好ましくは、浮揚性粒子として中空ガラスビーズを採用する。中空ガラスビーズの材質は特に限定されない。材質の例を挙げるとホウケイ酸ガラス、ホウケイ酸塩ガラス(例えばホウケイ酸ナトリウムガラス)、アルミノ珪酸ガラス、ソーダ石灰ガラス、リン酸亜鉛ガラス、セラミックである。各種中空ガラスビーズが市販されている(例えばポッターズ・バロティーニ株式会社製のSphericel(登録商標)、Q-CEL(登録商標)、Ceramic Multi Cellular(登録商標)、3M社製の3MTMグラスバブルズ))。本発明における浮揚性粒子として市販の中空ガラスビーズを用いてもよい。
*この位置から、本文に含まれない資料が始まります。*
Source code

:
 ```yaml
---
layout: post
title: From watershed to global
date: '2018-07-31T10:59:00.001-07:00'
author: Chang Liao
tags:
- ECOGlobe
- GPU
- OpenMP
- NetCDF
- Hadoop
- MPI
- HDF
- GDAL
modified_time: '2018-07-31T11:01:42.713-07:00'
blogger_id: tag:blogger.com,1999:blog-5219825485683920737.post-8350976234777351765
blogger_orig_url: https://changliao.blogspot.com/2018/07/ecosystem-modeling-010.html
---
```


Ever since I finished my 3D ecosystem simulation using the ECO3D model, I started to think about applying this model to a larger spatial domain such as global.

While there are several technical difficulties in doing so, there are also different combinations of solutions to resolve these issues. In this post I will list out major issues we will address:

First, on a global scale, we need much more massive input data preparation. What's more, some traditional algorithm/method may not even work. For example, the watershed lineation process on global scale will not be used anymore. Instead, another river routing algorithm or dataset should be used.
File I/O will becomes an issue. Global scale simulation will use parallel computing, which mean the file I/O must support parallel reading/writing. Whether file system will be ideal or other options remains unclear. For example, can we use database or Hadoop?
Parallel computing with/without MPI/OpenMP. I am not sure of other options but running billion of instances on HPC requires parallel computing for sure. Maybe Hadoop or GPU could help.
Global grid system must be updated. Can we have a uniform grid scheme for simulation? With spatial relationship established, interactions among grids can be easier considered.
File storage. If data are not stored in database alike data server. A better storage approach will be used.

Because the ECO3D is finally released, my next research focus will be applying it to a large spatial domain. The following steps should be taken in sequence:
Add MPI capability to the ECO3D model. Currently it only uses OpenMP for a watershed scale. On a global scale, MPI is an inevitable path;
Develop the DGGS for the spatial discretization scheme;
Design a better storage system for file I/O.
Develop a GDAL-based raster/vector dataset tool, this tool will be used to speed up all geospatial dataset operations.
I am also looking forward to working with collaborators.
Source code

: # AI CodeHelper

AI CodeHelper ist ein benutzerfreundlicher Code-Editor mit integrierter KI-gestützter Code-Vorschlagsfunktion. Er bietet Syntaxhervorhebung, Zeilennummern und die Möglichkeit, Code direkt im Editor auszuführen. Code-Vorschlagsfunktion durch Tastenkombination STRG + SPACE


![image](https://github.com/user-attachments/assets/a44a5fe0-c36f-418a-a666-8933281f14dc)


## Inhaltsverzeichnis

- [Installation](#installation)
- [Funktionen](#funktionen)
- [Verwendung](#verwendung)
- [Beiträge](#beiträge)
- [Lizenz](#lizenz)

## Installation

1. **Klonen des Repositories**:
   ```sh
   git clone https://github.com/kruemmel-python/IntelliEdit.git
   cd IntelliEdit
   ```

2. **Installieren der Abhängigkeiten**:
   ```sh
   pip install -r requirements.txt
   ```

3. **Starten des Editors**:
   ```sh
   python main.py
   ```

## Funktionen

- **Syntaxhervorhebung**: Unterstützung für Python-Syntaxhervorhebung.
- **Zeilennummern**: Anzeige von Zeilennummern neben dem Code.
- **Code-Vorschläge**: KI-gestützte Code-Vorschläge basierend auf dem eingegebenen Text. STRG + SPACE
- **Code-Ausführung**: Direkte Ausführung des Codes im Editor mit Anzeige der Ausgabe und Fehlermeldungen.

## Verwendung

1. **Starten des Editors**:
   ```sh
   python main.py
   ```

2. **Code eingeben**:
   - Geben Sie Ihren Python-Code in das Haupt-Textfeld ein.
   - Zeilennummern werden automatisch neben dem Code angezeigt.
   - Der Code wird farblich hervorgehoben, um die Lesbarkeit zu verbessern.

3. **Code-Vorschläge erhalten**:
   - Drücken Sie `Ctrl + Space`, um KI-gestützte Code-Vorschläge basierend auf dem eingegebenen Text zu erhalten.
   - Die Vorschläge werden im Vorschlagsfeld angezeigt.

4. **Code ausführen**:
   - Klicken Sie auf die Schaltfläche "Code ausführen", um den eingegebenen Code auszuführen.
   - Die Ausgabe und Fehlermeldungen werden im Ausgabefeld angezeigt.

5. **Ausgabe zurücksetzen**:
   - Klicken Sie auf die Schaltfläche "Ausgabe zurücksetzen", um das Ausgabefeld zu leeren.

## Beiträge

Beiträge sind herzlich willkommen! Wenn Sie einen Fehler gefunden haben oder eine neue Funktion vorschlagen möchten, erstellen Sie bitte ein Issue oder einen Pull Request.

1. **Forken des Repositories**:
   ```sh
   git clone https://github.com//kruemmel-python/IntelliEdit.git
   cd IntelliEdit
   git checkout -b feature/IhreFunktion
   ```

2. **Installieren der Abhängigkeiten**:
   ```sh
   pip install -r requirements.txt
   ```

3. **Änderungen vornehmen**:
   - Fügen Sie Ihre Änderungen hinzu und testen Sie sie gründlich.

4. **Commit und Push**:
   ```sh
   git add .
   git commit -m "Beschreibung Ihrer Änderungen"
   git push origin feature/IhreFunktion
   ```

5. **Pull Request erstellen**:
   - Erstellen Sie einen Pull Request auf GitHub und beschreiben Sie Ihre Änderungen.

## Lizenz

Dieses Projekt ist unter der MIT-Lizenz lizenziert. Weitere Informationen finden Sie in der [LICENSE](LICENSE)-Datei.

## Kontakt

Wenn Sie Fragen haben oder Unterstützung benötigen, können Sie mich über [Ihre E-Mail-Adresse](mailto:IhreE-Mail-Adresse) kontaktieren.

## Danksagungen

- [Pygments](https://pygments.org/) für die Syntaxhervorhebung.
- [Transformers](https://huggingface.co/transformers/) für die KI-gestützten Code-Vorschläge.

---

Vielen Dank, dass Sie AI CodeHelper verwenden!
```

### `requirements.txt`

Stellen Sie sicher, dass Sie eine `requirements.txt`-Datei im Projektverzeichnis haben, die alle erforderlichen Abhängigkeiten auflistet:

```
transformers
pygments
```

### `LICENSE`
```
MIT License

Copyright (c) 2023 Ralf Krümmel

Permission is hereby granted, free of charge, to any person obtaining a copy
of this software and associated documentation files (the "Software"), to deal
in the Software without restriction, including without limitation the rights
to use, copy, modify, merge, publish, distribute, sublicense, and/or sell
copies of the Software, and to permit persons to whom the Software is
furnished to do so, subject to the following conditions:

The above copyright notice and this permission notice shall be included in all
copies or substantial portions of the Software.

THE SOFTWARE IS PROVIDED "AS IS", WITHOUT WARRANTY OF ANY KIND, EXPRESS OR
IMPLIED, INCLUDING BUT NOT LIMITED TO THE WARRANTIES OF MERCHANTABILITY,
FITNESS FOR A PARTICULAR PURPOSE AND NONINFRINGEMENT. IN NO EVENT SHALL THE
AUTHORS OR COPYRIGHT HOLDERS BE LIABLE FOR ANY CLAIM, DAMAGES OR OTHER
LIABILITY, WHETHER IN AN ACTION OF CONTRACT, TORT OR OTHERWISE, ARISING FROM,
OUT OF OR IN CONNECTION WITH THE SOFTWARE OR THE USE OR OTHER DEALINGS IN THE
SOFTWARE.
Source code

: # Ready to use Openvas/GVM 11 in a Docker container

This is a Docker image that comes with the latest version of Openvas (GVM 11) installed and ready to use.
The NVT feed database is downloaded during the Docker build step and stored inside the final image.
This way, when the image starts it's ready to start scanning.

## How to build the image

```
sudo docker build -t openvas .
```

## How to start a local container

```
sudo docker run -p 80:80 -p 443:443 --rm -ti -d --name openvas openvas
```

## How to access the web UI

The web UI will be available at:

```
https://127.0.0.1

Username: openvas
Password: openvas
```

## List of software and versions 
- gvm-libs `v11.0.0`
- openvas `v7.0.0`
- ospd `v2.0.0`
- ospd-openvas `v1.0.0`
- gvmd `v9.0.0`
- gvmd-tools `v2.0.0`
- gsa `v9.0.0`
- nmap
浮揚性粒子として中空ガラスビーズを用いることは表面修飾の点からも好ましい。即ち、中空ガラスビーズは一般的な表面修飾が容易であり、本発明の目的に適する。「表面修飾」とは、表面に対する特定の物質(本発明では捕捉物質)の結合、付着又は被覆を意味する。従って、本発明では、捕捉物質が結合又は付着した浮揚性粒子、或いは捕捉物質で被覆された浮揚性粒子が用いられることになる。浮揚性粒子の表面修飾は常法で行えばよい。例えば、浮揚性粒子として中空ガラスビーズを用いるのであれば、シランカップリング剤を用いた方法(後述の実施例に具体例が示される)や物理吸着によってその表面を捕捉物質で修飾することができる。
浮揚性粒子のサイズも特に限定されず、使用する浮揚性粒子の特性(特に材質)や標的細胞の種類、分離の目的などを勘案して適切なサイズの浮揚性粒子を採用すればよい。浮揚性粒子のサイズ(平均粒径)を例示すれば10μm〜1000μmである。好ましくは平均粒径が10μm〜100μm、更に好ましくは平均粒径が10μm〜50μmの浮揚性粒子を用いる。浮揚性粒子のサイズが大きすぎると非特異的吸着の問題があり、小さすぎると浮揚しないおそれがある。
本発明では浮揚性粒子の表面を予め捕捉物質で修飾しておく。捕捉物質としては、標的細胞に結合性を示す物質が用いられる。換言すれば、標的細胞に対応するように捕捉物質を選択し、本発明に使用する。選択的な細胞分離を実現するためには、標的細胞に特異的結合性を示す物質を捕捉物質として用いることが好ましい。該当する捕捉物質の例は細胞表面抗原に対する抗体、受容体又はリガンド、レクチンである。完全な形態の抗体に限らず、Fab、Fab'、F(ab')2、scFv、dsFv抗体などの抗体断片を用いることにしてもよい。また、抗体はポリクローナルであってもモノクローナルであってもよい。但し、特異性の高い分離を実現するためにはモノクローナル抗体を用いることが好ましい。所望の抗体は免疫学的手法、ファージディスプレイ法、リボソームディスプレイ法などを利用して調製することができる。市販の抗体が入手可能であれば、市販品を利用することにしてもよい。尚、標的細胞に対する特異性を高めるため、捕捉物質での修飾の後、浮揚性粒子の表面をブロッキング処理(例えば血清アルブミンやスキムミルクによる処理)しておくとよい。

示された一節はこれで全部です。